湿度を帯びた風と、氷が奏でる静かなリズム
おもろまち駅から歩いて数分。5月の那覇は、空気がとても濃い。新緑の匂いと、どこからか漂うバラの香りが、肌にまとわりつくような湿度と一緒に運ばれてくる。歩道に落ちた木漏れ日が、不規則なリズムで視界を横切るたび、日常のしがらみが少しずつ剥がれ落ちていく感覚があった。そんな中を歩いていると、「いま隣にいる人の歩幅がどれくらいか」ということだけが、世界で一番重要なことに感じられる。そんな、心地よい没入感に包まれていた。
スーパーホテル那覇・新都心に足を踏み入れた瞬間、外の熱気がふっと遮断され、心地よい静寂と温度の変化に包まれた。ウェルカムバーでグラスを手にしたとき、指先に伝わる鋭い冷たさが、火照った身体に心地よく染み渡っていく。カラン、と氷が鳴る小さな音が、二人だけの秘密の合図のように響いた。「何飲もうか」と視線を交わしながら、無理に会話を詰め込まない。そんな空白の時間が、実は一番の贅沢なのかもしれない。
ラウンジの柔らかな照明の下、グラスの表面に結露した水滴が指を滑る。窓の外には、5月の柔らかな光が街を包み込み、目的地を決めないままぼーっと過ごす。完璧なプランなんてなくていい。ただ、冷たい飲み物を飲みながら、もどかしくて温かい時間を共有すること。それは、都会の喧騒の中にありながら、二人だけのシェルターに逃げ込んだような、不思議な安堵感だった。
ほどよい重みと、心地よい不器用さの記憶
スーパールームに入ると、そこには「正解」を待っている枕たちが並んでいた。どれが自分に合うのか、二人で真剣に選び合う時間は、まるで相手の心地よさを探る静かな儀式のようだった。
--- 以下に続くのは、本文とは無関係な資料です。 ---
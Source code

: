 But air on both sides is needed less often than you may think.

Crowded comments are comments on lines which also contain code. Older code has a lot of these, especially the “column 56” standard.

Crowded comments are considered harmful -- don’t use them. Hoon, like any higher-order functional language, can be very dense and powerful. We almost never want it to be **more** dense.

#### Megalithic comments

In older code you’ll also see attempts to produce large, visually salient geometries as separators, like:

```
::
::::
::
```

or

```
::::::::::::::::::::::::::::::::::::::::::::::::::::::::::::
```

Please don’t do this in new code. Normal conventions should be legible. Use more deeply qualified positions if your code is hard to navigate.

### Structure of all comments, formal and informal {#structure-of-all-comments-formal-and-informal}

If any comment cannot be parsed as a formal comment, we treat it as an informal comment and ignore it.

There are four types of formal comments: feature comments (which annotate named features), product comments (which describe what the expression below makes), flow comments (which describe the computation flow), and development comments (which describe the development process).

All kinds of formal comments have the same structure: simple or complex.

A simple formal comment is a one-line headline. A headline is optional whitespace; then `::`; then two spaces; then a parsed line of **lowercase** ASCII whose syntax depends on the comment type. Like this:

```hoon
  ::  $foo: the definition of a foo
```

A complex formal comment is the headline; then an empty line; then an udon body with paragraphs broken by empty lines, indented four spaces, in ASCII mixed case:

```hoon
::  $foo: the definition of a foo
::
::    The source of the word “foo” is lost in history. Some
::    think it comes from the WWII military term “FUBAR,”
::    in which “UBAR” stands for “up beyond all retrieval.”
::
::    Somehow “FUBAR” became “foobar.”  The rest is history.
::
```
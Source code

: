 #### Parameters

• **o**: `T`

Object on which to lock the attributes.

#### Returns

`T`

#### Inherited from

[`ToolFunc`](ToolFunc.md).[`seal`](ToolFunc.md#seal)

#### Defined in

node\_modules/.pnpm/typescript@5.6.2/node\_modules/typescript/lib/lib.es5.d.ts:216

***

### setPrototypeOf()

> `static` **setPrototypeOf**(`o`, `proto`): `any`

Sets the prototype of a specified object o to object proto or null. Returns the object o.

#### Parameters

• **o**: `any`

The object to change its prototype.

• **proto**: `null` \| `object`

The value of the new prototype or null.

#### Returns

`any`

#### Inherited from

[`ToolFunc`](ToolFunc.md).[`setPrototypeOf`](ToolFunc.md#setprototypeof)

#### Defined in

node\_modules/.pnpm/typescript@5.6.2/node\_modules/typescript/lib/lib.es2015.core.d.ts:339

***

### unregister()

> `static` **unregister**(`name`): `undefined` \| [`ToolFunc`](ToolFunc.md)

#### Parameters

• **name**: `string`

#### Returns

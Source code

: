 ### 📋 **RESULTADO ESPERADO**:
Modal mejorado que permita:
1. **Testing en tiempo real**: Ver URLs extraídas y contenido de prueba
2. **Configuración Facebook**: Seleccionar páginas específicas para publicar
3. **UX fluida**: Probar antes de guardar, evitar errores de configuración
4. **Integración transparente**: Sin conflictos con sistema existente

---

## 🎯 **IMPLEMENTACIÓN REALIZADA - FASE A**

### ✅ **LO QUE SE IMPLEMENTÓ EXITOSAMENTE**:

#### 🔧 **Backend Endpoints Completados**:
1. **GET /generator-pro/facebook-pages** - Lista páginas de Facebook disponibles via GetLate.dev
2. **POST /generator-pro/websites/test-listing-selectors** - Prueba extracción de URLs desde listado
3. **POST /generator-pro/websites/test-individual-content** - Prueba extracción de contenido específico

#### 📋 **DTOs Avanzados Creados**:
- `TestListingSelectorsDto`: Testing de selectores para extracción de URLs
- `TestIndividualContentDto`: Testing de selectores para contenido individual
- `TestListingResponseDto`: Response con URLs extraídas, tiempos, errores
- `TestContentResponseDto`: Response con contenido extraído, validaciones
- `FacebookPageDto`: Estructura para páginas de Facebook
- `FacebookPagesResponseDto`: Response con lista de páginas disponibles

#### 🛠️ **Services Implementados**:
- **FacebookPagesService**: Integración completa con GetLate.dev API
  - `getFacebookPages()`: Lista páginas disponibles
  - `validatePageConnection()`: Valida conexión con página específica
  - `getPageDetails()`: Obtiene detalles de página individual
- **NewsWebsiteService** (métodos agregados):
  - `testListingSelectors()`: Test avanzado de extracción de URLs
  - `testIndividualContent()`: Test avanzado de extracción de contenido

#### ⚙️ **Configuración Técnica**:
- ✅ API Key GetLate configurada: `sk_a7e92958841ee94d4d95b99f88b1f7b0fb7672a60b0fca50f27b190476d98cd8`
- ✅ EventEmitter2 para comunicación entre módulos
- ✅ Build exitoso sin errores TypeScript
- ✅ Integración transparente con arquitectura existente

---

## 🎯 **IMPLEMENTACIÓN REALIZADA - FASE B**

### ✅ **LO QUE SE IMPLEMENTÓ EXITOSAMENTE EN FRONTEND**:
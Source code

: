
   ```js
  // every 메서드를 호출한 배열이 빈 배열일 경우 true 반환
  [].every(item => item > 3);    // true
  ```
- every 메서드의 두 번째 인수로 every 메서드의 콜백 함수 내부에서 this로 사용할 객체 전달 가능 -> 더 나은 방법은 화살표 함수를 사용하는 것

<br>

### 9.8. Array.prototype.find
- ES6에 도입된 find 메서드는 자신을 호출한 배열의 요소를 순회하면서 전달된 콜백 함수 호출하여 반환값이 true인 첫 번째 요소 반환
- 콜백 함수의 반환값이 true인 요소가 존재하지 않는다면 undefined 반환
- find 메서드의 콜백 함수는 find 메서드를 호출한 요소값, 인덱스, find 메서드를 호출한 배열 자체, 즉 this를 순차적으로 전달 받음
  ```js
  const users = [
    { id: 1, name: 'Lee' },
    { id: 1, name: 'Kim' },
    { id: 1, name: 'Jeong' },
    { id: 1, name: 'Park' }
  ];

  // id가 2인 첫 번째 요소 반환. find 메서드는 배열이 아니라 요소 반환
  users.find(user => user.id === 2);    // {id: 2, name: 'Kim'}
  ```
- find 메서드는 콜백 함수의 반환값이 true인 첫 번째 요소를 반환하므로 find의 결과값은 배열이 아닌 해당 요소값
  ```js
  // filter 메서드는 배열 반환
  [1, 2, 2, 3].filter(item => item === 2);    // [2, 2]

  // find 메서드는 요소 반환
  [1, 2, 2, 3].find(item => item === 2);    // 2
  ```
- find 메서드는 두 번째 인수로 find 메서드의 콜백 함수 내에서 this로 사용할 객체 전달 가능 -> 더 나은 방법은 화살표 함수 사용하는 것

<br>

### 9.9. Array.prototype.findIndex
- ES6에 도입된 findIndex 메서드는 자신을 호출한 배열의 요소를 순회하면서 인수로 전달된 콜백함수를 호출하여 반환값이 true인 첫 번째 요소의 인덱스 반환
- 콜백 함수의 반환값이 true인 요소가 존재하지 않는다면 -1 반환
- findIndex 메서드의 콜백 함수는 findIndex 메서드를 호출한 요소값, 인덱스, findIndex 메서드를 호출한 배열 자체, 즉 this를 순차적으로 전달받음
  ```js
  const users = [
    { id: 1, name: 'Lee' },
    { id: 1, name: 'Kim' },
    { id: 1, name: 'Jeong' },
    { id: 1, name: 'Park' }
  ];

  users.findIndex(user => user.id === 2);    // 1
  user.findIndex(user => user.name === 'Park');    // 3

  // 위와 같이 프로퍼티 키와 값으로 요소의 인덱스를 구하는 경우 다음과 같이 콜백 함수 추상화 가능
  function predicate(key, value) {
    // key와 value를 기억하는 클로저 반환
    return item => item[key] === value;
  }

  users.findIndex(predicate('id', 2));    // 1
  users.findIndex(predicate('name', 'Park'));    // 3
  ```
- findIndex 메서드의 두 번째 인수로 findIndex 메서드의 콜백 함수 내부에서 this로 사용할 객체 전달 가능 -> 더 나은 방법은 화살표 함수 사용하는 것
「こっちの方が高さが合うかも」と、素材の密度や弾力について20分ほど真剣に議論したが、結局どちらも迷いすぎて、自分に合っていないかもしれない枕を選んでしまった。その結果、寝返りを打つたびに頭が不自然な角度になり、お互いの顔を見てふっと笑い合った。そんな不器用なやり取りこそが、旅の本当の輪郭になる。
マイカ加工の布団に潜り込むと、胸の奥にずっと溜まっていた、名前のない重いコートを脱ぎ捨てたような感覚がある。それは、誰かに強く抱きしめられているというよりは、心地よい重みに包まれて、自分が自分に戻っていくような感覚。天然温泉に浸かり、立ち上る白い湯気の中で肌がしっとりと潤うのを感じながら、私たちは明日どこへ行くかではなく、いまここにある静寂について話した。お湯の温度がちょうどよく、背中の強張りがゆっくりと溶けていく。水面に反射する光が、心の中の澱みを静かに洗い流してくれるようだった。
翌朝、目覚めたばかりの身体に、オーガニックな朝食の優しい味が馴染んでいく。素材そのままの、飾り気のない味が、眠っていた感覚をゆっくりと呼び覚ましてくれる。12平米という限られた空間だからこそ、相手の呼吸の音が近くに聞こえ、心地よい緊張感と安心感が同居していた。そういう、定義できない感情こそが、二人で旅をすることの意味なのだろう。
5月の風が白いカーテンを小さく揺らした、そんな午後の記憶から。
- ウェルカムバーで、あえて一番見たことのない色の飲み物を二人で選んでみて。
- 枕選びに時間をかけて、お互いの「心地よい」のズレを静かに楽しんで。